Under modern-day practices, the decisions of whether to grant bail and, if so, in what amount, are made after an individual is charged, arrested, and processed at a police station. Initial bail determinations are often made by magistrates, and may be reviewed later by the court.

History of Federal Bail Law

Congress enacted the first federal bail provision in 1789 as part of the Judiciary Act, which set the guidelines for courts in making bail decisions. The decision of whether to grant bail and the particular amount of bail were left largely to the discretion of the courts. In practice, pretrial release was not favored. There were no substantial changes to bail law until Congress passed the Bail Reform Act of 1966. Contrary to the 1789 Act, this act favored pretrial release in all non– death-penalty cases and focused mainly on the question of whether the accused was likely to flee the jurisdiction in an effort to avoid trial. The purpose of the Bail Reform Act was to eliminate unwarranted and oppressive bail conditions, especially in cases involving indigent defendants. However, many people criticized the Act because it did not address the issue of defendants committing crimes while on bail awaiting trial.

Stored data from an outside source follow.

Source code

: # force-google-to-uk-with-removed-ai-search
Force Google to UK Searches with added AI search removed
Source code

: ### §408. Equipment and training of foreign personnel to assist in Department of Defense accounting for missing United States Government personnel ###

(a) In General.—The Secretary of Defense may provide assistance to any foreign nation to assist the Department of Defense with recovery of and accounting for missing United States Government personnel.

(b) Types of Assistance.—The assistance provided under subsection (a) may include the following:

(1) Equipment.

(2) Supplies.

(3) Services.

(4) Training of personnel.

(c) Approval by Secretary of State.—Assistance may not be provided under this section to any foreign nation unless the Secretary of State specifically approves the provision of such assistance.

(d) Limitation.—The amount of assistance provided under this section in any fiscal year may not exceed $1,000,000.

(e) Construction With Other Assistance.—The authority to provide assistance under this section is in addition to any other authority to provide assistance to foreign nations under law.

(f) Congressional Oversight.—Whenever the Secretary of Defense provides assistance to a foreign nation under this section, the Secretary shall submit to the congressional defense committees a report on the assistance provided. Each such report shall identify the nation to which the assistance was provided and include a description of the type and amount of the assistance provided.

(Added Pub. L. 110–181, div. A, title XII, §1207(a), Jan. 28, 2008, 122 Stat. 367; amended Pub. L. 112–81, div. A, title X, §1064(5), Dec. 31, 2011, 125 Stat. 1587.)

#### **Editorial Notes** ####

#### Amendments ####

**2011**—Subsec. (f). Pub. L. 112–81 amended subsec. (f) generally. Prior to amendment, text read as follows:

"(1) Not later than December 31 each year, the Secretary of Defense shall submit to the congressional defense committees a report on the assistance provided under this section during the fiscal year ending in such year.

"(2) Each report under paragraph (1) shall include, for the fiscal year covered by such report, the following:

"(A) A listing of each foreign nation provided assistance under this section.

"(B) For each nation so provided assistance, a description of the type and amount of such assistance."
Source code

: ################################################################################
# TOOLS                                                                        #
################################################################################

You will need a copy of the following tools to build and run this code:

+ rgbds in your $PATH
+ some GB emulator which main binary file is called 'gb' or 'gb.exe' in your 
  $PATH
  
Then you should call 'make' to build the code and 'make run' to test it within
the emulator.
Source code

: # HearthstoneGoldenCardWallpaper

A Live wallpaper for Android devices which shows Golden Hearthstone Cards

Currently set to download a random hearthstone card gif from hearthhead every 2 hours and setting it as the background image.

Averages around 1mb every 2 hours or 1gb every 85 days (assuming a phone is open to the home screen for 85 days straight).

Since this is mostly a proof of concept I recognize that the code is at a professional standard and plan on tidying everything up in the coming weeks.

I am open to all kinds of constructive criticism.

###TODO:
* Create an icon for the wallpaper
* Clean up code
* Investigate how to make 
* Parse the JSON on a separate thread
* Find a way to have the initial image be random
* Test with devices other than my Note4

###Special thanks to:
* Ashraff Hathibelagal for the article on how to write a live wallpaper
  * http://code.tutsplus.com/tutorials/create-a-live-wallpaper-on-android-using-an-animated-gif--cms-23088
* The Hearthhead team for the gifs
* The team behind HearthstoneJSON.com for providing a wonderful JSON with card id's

In an effort to address these public safety concerns, Congress enacted the District of Columbia Court Reform and Criminal Procedures Act of 1970. This act was the first federal law that permitted ‘‘preventive detention’’—allowing courts to deny bail when an individual would pose a danger to the community if released pending trial, even if there is no evidence that the individual would flee the jurisdiction. Preventive detention is a controversial issue that continues to be hotly debated among attorneys, judges, and legal scholars. Critics of preventive detention argue that it denies defendants the presumption of innocence and allows the government to incarcerate individuals without a trial or any proof of wrongdoing, and merely on the basis of a prediction of future wrongdoing; while supporters argue that where a showing of future dangerousness is made, an individual’s liberty interest is outweighed by the government’s interest in ensuring community safety. In 1981, the District of Columbia Court of Appeals considered these arguments and upheld the 1970 Act in United States v. Edwards (1981).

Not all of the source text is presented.